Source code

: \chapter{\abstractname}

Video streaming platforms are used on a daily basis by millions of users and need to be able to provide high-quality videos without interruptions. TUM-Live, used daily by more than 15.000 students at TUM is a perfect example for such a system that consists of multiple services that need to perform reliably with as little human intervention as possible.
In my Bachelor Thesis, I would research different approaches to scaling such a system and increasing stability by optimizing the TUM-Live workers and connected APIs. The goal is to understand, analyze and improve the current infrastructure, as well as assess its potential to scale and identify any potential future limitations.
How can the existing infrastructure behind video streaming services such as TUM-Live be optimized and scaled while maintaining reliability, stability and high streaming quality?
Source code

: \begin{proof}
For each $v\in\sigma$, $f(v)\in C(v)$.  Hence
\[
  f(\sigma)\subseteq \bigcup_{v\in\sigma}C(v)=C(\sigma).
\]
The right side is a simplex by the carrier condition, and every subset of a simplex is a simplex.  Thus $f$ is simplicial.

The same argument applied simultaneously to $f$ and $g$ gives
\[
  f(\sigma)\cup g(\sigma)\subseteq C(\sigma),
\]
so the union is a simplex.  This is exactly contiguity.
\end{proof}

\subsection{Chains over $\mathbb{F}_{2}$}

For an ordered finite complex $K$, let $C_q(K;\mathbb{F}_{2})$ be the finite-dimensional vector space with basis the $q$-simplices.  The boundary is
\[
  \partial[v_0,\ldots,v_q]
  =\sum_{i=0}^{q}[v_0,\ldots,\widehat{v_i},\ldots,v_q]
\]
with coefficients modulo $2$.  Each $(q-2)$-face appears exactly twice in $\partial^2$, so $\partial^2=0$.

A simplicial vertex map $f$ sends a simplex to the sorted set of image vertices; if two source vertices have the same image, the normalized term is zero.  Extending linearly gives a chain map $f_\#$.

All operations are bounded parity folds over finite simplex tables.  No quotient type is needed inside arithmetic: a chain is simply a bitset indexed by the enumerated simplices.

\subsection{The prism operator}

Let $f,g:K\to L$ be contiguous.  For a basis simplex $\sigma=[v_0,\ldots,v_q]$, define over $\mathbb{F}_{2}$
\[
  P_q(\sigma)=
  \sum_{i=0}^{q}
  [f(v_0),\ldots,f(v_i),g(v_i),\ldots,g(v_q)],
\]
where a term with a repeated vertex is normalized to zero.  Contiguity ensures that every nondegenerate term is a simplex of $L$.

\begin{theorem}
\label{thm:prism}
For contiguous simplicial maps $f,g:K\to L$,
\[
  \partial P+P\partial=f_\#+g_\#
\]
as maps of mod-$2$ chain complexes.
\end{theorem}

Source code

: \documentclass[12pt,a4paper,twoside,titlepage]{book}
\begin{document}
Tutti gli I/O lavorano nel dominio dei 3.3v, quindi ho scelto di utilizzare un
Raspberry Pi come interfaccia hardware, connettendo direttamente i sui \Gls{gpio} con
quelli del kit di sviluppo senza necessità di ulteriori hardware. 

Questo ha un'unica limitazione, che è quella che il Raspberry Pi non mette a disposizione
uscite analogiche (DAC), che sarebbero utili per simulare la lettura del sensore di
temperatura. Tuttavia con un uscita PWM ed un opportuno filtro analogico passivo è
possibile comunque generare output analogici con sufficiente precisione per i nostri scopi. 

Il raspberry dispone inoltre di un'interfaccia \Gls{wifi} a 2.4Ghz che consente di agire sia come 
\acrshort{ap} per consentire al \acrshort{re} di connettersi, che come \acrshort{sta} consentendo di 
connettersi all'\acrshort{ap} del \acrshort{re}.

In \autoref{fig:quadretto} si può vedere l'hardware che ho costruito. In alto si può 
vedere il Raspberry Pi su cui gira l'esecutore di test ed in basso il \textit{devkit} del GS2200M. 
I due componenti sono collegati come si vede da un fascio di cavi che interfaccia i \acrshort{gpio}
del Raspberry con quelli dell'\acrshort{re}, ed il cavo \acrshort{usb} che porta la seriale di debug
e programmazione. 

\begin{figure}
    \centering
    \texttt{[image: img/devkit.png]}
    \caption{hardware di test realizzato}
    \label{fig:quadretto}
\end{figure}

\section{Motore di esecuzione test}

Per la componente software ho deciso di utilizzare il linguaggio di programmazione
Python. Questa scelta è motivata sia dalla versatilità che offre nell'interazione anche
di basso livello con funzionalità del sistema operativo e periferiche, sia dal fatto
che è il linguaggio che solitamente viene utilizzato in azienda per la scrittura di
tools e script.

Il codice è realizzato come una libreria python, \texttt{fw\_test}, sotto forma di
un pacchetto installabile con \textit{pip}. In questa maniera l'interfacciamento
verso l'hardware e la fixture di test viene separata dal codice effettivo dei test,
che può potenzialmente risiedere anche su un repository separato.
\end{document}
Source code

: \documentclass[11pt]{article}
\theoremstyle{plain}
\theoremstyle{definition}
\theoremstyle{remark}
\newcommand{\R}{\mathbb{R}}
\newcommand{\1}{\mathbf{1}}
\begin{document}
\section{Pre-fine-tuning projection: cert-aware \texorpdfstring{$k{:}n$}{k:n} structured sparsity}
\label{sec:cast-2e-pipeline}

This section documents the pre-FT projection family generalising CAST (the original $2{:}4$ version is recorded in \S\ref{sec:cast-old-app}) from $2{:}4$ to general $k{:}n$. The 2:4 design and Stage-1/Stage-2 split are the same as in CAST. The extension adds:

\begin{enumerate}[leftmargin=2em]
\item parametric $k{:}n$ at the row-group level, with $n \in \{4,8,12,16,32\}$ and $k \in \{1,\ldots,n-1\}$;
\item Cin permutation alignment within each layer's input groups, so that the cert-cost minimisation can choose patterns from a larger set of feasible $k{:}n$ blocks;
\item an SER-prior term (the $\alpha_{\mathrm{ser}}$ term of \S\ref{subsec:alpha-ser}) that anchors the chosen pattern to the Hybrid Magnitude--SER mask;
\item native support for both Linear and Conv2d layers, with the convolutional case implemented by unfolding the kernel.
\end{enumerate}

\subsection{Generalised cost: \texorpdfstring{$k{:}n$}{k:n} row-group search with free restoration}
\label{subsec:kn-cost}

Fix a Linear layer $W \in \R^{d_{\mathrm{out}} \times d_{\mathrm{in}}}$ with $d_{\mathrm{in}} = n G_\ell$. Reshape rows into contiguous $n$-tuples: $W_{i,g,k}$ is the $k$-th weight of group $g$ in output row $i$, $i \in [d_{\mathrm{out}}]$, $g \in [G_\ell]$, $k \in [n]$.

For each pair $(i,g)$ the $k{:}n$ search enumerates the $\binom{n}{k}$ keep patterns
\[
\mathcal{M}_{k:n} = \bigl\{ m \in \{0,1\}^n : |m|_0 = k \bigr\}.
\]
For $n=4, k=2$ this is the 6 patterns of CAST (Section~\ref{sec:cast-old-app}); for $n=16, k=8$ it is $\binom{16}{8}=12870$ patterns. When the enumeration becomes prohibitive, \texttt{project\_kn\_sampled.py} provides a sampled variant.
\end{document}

● Work instruction: Recite the full listing above exactly.

● Answer to this problem:
Source code

: \chapter{\abstractname}

Video streaming platforms are used on a daily basis by millions of users and need to be able to provide high-quality videos without interruptions. TUM-Live, used daily by more than 15.000 students at TUM is a perfect example for such a system that consists of multiple services that need to perform reliably with as little human intervention as possible.
In my Bachelor Thesis, I would research different approaches to scaling such a system and increasing stability by optimizing the TUM-Live workers and connected APIs. The goal is to understand, analyze and improve the current infrastructure, as well as assess its potential to scale and identify any potential future limitations.
How can the existing infrastructure behind video streaming services such as TUM-Live be optimized and scaled while maintaining reliability, stability and high streaming quality?
Source code

: \begin{proof}
For each $v\in\sigma$, $f(v)\in C(v)$.  Hence
\[
  f(\sigma)\subseteq \bigcup_{v\in\sigma}C(v)=C(\sigma).
\]
The right side is a simplex by the carrier condition, and every subset of a simplex is a simplex.  Thus $f$ is simplicial.

The same argument applied simultaneously to $f$ and $g$ gives
\[
  f(\sigma)\cup g(\sigma)\subseteq C(\sigma),
\]
so the union is a simplex.  This is exactly contiguity.
\end{proof}

\subsection{Chains over $\mathbb{F}_{2}$}

For an ordered finite complex $K$, let $C_q(K;\mathbb{F}_{2})$ be the finite-dimensional vector space with basis the $q$-simplices.  The boundary is
\[
  \partial[v_0,\ldots,v_q]
  =\sum_{i=0}^{q}[v_0,\ldots,\widehat{v_i},\ldots,v_q]
\]
with coefficients modulo $2$.  Each $(q-2)$-face appears exactly twice in $\partial^2$, so $\partial^2=0$.

A simplicial vertex map $f$ sends a simplex to the sorted set of image vertices; if two source vertices have the same image, the normalized term is zero.  Extending linearly gives a chain map $f_\#$.

All operations are bounded parity folds over finite simplex tables.  No quotient type is needed inside arithmetic: a chain is simply a bitset indexed by the enumerated simplices.

\subsection{The prism operator}

Let $f,g:K\to L$ be contiguous.  For a basis simplex $\sigma=[v_0,\ldots,v_q]$, define over $\mathbb{F}_{2}$
\[
  P_q(\sigma)=
  \sum_{i=0}^{q}
  [f(v_0),\ldots,f(v_i),g(v_i),\ldots,g(v_q)],
\]
where a term with a repeated vertex is normalized to zero.  Contiguity ensures that every nondegenerate term is a simplex of $L$.

\begin{theorem}
\label{thm:prism}
For contiguous simplicial maps $f,g:K\to L$,
\[
  \partial P+P\partial=f_\#+g_\#
\]
as maps of mod-$2$ chain complexes.
\end{theorem}

Source code

: \documentclass[12pt,a4paper,twoside,titlepage]{book}
\begin{document}
Tutti gli I/O lavorano nel dominio dei 3.3v, quindi ho scelto di utilizzare un
Raspberry Pi come interfaccia hardware, connettendo direttamente i sui \Gls{gpio} con
quelli del kit di sviluppo senza necessità di ulteriori hardware. 

Questo ha un'unica limitazione, che è quella che il Raspberry Pi non mette a disposizione
uscite analogiche (DAC), che sarebbero utili per simulare la lettura del sensore di
temperatura. Tuttavia con un uscita PWM ed un opportuno filtro analogico passivo è
possibile comunque generare output analogici con sufficiente precisione per i nostri scopi. 

Il raspberry dispone inoltre di un'interfaccia \Gls{wifi} a 2.4Ghz che consente di agire sia come 
\acrshort{ap} per consentire al \acrshort{re} di connettersi, che come \acrshort{sta} consentendo di 
connettersi all'\acrshort{ap} del \acrshort{re}.

In \autoref{fig:quadretto} si può vedere l'hardware che ho costruito. In alto si può 
vedere il Raspberry Pi su cui gira l'esecutore di test ed in basso il \textit{devkit} del GS2200M. 
I due componenti sono collegati come si vede da un fascio di cavi che interfaccia i \acrshort{gpio}
del Raspberry con quelli dell'\acrshort{re}, ed il cavo \acrshort{usb} che porta la seriale di debug
e programmazione. 

\begin{figure}
    \centering
    \texttt{[image: img/devkit.png]}
    \caption{hardware di test realizzato}
    \label{fig:quadretto}
\end{figure}

\section{Motore di esecuzione test}

Per la componente software ho deciso di utilizzare il linguaggio di programmazione
Python. Questa scelta è motivata sia dalla versatilità che offre nell'interazione anche
di basso livello con funzionalità del sistema operativo e periferiche, sia dal fatto
che è il linguaggio che solitamente viene utilizzato in azienda per la scrittura di
tools e script.

Il codice è realizzato come una libreria python, \texttt{fw\_test}, sotto forma di
un pacchetto installabile con \textit{pip}. In questa maniera l'interfacciamento
verso l'hardware e la fixture di test viene separata dal codice effettivo dei test,
che può potenzialmente risiedere anche su un repository separato.
\end{document}
Source code

: \documentclass[11pt]{article}
\theoremstyle{plain}
\theoremstyle{definition}
\theoremstyle{remark}
\newcommand{\R}{\mathbb{R}}
\newcommand{\1}{\mathbf{1}}
\begin{document}
\section{Pre-fine-tuning projection: cert-aware \texorpdfstring{$k{:}n$}{k:n} structured sparsity}
\label{sec:cast-2e-pipeline}

This section documents the pre-FT projection family generalising CAST (the original $2{:}4$ version is recorded in \S\ref{sec:cast-old-app}) from $2{:}4$ to general $k{:}n$. The 2:4 design and Stage-1/Stage-2 split are the same as in CAST. The extension adds:

\begin{enumerate}[leftmargin=2em]
\item parametric $k{:}n$ at the row-group level, with $n \in \{4,8,12,16,32\}$ and $k \in \{1,\ldots,n-1\}$;
\item Cin permutation alignment within each layer's input groups, so that the cert-cost minimisation can choose patterns from a larger set of feasible $k{:}n$ blocks;
\item an SER-prior term (the $\alpha_{\mathrm{ser}}$ term of \S\ref{subsec:alpha-ser}) that anchors the chosen pattern to the Hybrid Magnitude--SER mask;
\item native support for both Linear and Conv2d layers, with the convolutional case implemented by unfolding the kernel.
\end{enumerate}

\subsection{Generalised cost: \texorpdfstring{$k{:}n$}{k:n} row-group search with free restoration}
\label{subsec:kn-cost}

Fix a Linear layer $W \in \R^{d_{\mathrm{out}} \times d_{\mathrm{in}}}$ with $d_{\mathrm{in}} = n G_\ell$. Reshape rows into contiguous $n$-tuples: $W_{i,g,k}$ is the $k$-th weight of group $g$ in output row $i$, $i \in [d_{\mathrm{out}}]$, $g \in [G_\ell]$, $k \in [n]$.

For each pair $(i,g)$ the $k{:}n$ search enumerates the $\binom{n}{k}$ keep patterns
\[
\mathcal{M}_{k:n} = \bigl\{ m \in \{0,1\}^n : |m|_0 = k \bigr\}.
\]
For $n=4, k=2$ this is the 6 patterns of CAST (Section~\ref{sec:cast-old-app}); for $n=16, k=8$ it is $\binom{16}{8}=12870$ patterns. When the enumeration becomes prohibitive, \texttt{project\_kn\_sampled.py} provides a sampled variant.
\end{document}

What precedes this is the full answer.